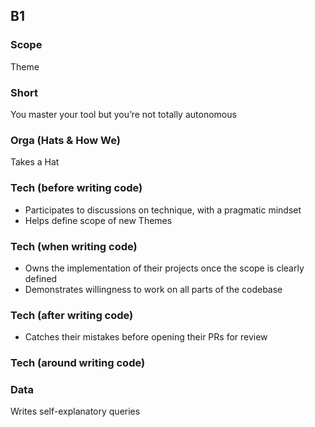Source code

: ## B1
### Scope

Theme

### Short

You master your tool but you’re not totally autonomous

### Orga (Hats & How We)

Takes a Hat

### Tech (before writing code)

- Participates to discussions on technique, with a pragmatic mindset
- Helps define scope of new Themes

### Tech (when writing code)

- Owns the implementation of their projects once the scope is clearly defined
- Demonstrates willingness to work on all parts of the codebase

### Tech (after writing code)

- Catches their mistakes before opening their PRs for review

### Tech (around writing code)

### Data

Writes self-explanatory queries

**What this task involves:** Everything in the listing above must be restated word for word, except the images.

**Problem solution:**
Source code

: ## B1
### Scope

Theme

### Short

You master your tool but you’re not totally autonomous

### Orga (Hats & How We)

Takes a Hat

### Tech (before writing code)

- Participates to discussions on technique, with a pragmatic mindset
- Helps define scope of new Themes

### Tech (when writing code)

- Owns the implementation of their projects once the scope is clearly defined
- Demonstrates willingness to work on all parts of the codebase

### Tech (after writing code)

- Catches their mistakes before opening their PRs for review

### Tech (around writing code)

### Data

Writes self-explanatory queries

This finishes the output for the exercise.